At 21.57 +0200 2001-05-14, Javier Bezos wrote:
>> For the base fonts I agree this makes sense, but for top level fonts (i.e.,
>> the ones which TeX/Omega actually works with) it is mainly a nuisance. It
>What do you mean with "base fonts" and "top level fonts"?
I explained what a top level font is. A base font (a.k.a. a raw font) is a
concept used in discussions of virtual fonts; it means a font which is not
a virtual font. In the present context (and in particular for modern fonts
which contain much more than 256 glyphs) one could also view a reencoding
of the font as a top level font in contrast to the base form the font had
before it was reencoded. The main reason for making this distinction is
that foundries traditionally package their glyphs into fonts more based on
how common they are than on what makes sense for TeX, so you have to create
some intermediate layer to sort things out.
>> also goes against much of the philosophy in LaTeX as you end up with for
>> each character separately specifying what it should look like rather than
>> what it logically is.
>I think we are speaking about different things. When you write a document
>you use the logical value (eg, "fi") and TeX converts it to the
>corresponding glyph (ie, the fi ligature).
>The same should apply to, say, Greek. If I write "barbaros" [well,
>imagine it written in Greek] using the same beta, sometimes I would like to
>see the first one using a differenf glyph from the second one (a medial
>beta, not used currently).
And then I suggest that you do this by selecting a (top level) font in
which the beta has the medial form, not by using a special \medialbeta
command or by requesting that the LICR should incorporate something
equivalent to this.
>That can be done with ocp's -- the file ell.fd
>defines a language property named beta with two possible values (oneform
>and twoform) which specifies how beta will be rendered. That can be done
>with tfm ligatures too, I think, but I cannot change how its rendered from
>my document, except if a create new vf/tfm files for every font.

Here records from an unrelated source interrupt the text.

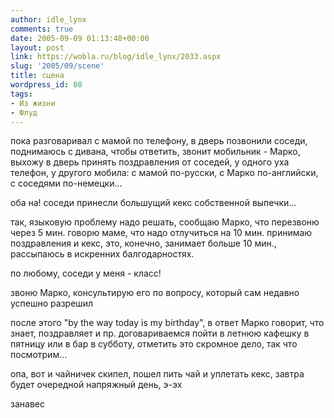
 ```yaml
---
author: idle_lynx
comments: true
date: 2005-09-09 01:13:48+00:00
layout: post
link: https://wobla.ru/blog/idle_lynx/2033.aspx
slug: '2005/09/scene'
title: сцена
wordpress_id: 80
tags:
- Из жизни
- Флуд
---
```


пока разговаривал с мамой по телефону, в дверь позвонили соседи, поднимаюсь с дивана, чтобы ответить, звонит мобильник - Марко, выхожу в дверь принять поздравления от соседей, у одного уха телефон, у другого мобила: с мамой по-русски, с Марко по-английски, с соседями по-немецки...

оба на! соседи принесли большущий кекс собственной выпечки...

так, языковую проблему надо решать, сообщаю Марко, что перезвоню через 5 мин. говорю маме, что надо отлучиться на 10 мин. принимаю поздравления и кекс, это, конечно, занимает больше 10 мин., рассыпаюсь в искренних балгодарностях.

по любому, соседи у меня - класс!

звоню Марко, консультирую его по вопросу, который сам недавно успешно разрешил

после этого "by the way today is my birthday", в ответ Марко говорит, что знает, поздравляет и пр. договариваемся пойти в летнюю кафешку в пятницу или в бар в субботу, отметить это скромное дело, так что посмотрим...

опа, вот и чайничек скипел, пошел пить чай и уплетать кекс, завтра будет очередной напряжный день, э-эх

занавес
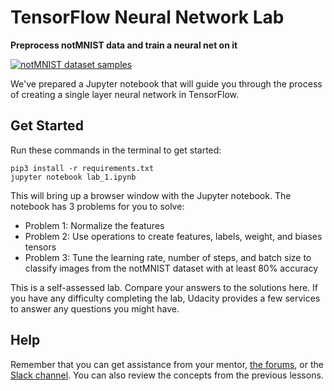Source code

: # TensorFlow Neural Network Lab
**Preprocess notMNIST data and train a neural net on it**

[<img src="http://yaroslavvb.com/upload/notMNIST/nmn.png" alt="notMNIST dataset samples" />](http://yaroslavvb.blogspot.com/2011/09/notmnist-dataset.html)

We've prepared a Jupyter notebook that will guide you through the process of creating a single layer neural network in TensorFlow.
## Get Started
Run these commands in the terminal to get started:
```
pip3 install -r requirements.txt
jupyter notebook lab_1.ipynb
```

This will bring up a browser window with the Jupyter notebook.  The notebook has 3 problems for you to solve:
 - Problem 1: Normalize the features
 - Problem 2: Use operations to create features, labels, weight, and biases tensors
 - Problem 3: Tune the learning rate, number of steps, and batch size to classify images from the notMNIST dataset with at least 80% accuracy

This is a self-assessed lab.  Compare your answers to the solutions here.  If you have any difficulty completing the lab, Udacity provides a few services to answer any questions you might have.

## Help
Remember that you can get assistance from your mentor, [the forums](https://carnd-udacity.atlassian.net/wiki/questions), or the [Slack channel](https://carnd-inviter.herokuapp.com/). You can also review the concepts from the previous lessons.
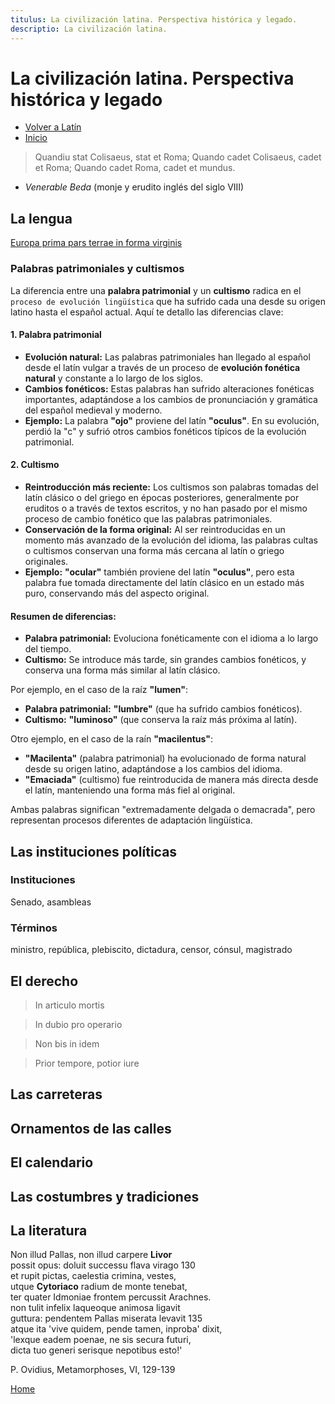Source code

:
 ```yaml
---
titulus: La civilización latina. Perspectiva histórica y legado.
descriptio: La civilización latina.
---
```


# La civilización latina. Perspectiva histórica y legado

- [Volver a Latín](/latin)
- [Inicio](/)


> Quandiu stat Colisaeus, stat et Roma; Quando cadet Colisaeus, cadet et Roma; Quando cadet Roma, cadet et mundus.

- *Venerable Beda* (monje y erudito inglés del siglo VIII)

## La lengua

[Europa prima pars terrae in forma virginis](https://www.cbs-cesko.cz/produkt/heinrich-bunting-1545-1606-alegoricka-mapa-kralovny-evropy-kolorovany-drevorez-magdeburg-1581/)

### Palabras patrimoniales y cultismos

La diferencia entre una **palabra patrimonial** y un **cultismo** radica en el `proceso de evolución lingüística` que ha sufrido cada una desde su origen latino hasta el español actual. Aquí te detallo las diferencias clave:

#### 1. **Palabra patrimonial**
- **Evolución natural:** Las palabras patrimoniales han llegado al español desde el latín vulgar a través de un proceso de **evolución fonética natural** y constante a lo largo de los siglos.
- **Cambios fonéticos:** Estas palabras han sufrido alteraciones fonéticas importantes, adaptándose a los cambios de pronunciación y gramática del español medieval y moderno.
- **Ejemplo:** La palabra **"ojo"** proviene del latín **"oculus"**. En su evolución, perdió la "c" y sufrió otros cambios fonéticos típicos de la evolución patrimonial.

#### 2. **Cultismo**
- **Reintroducción más reciente:** Los cultismos son palabras tomadas del latín clásico o del griego en épocas posteriores, generalmente por eruditos o a través de textos escritos, y no han pasado por el mismo proceso de cambio fonético que las palabras patrimoniales.
- **Conservación de la forma original:** Al ser reintroducidas en un momento más avanzado de la evolución del idioma, las palabras cultas o cultismos conservan una forma más cercana al latín o griego originales.
- **Ejemplo:** **"ocular"** también proviene del latín **"oculus"**, pero esta palabra fue tomada directamente del latín clásico en un estado más puro, conservando más del aspecto original.

#### Resumen de diferencias:
- **Palabra patrimonial:** Evoluciona fonéticamente con el idioma a lo largo del tiempo.
- **Cultismo:** Se introduce más tarde, sin grandes cambios fonéticos, y conserva una forma más similar al latín clásico.

Por ejemplo, en el caso de la raíz **"lumen"**:
- **Palabra patrimonial:** **"lumbre"** (que ha sufrido cambios fonéticos).
- **Cultismo:** **"luminoso"** (que conserva la raíz más próxima al latín).

Otro ejemplo, en el caso de la raín **"macilentus"**:
- **"Macilenta"** (palabra patrimonial) ha evolucionado de forma natural desde su origen latino, adaptándose a los cambios del idioma.
- **"Emaciada"** (cultismo) fue reintroducida de manera más directa desde el latín, manteniendo una forma más fiel al original.

Ambas palabras significan "extremadamente delgada o demacrada", pero representan procesos diferentes de adaptación lingüística.

## Las instituciones políticas

### Instituciones

Senado, asambleas

### Términos

ministro, república, plebiscito, dictadura, censor, cónsul, magistrado

## El derecho

> In articulo mortis

> In dubio pro operario

> Non bis in idem

> Prior tempore, potior iure

## Las carreteras

## Ornamentos de las calles


## El calendario

## Las costumbres y tradiciones

## La literatura

 Non illud Pallas, non illud carpere <strong title="Envidia">Livor</strong>  
possit opus: doluit successu flava virago               130  
et rupit pictas, caelestia crimina, vestes,  
utque <strong title="Cytoriaco se refiere a Cytorus, que era un monte en la región de Paflagonia (en la actual Turquía). En la mitología, se dice que este monte estaba asociado con el culto a Palas Minerva, la diosa de la sabiduría, la guerra estratégica y las artes en la mitología romana (y equivalente a Atenea en la mitología griega).">Cytoriaco</strong> radium de monte tenebat,  
ter quater Idmoniae frontem percussit Arachnes.  
non tulit infelix laqueoque animosa ligavit  
guttura: pendentem Pallas miserata levavit               135  
atque ita 'vive quidem, pende tamen, inproba' dixit,  
'lexque eadem poenae, ne sis secura futuri,  
dicta tuo generi serisque nepotibus esto!'  

P. Ovidius, Metamorphoses, VI, 129-139

[Home](/)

Provided that both glyphs have slots in the same font, yes, but I cannot
see any reason why they should.
>> Now I don't understand. Are you saying that there is an OCP, but that it
>> never changes anything?
>It changes things, but TeX was built in such a way that only the font
>encoding (ie, the encoding used in the tfm file; ie, the final form after
>every single ocp has been processed) is used when hyphenating
>words. (And this problem has not been solved by Omega.)
This implies that there aren't any OCPs acting on typeset material at
\shipout time, so why didn't you say so in the first place?!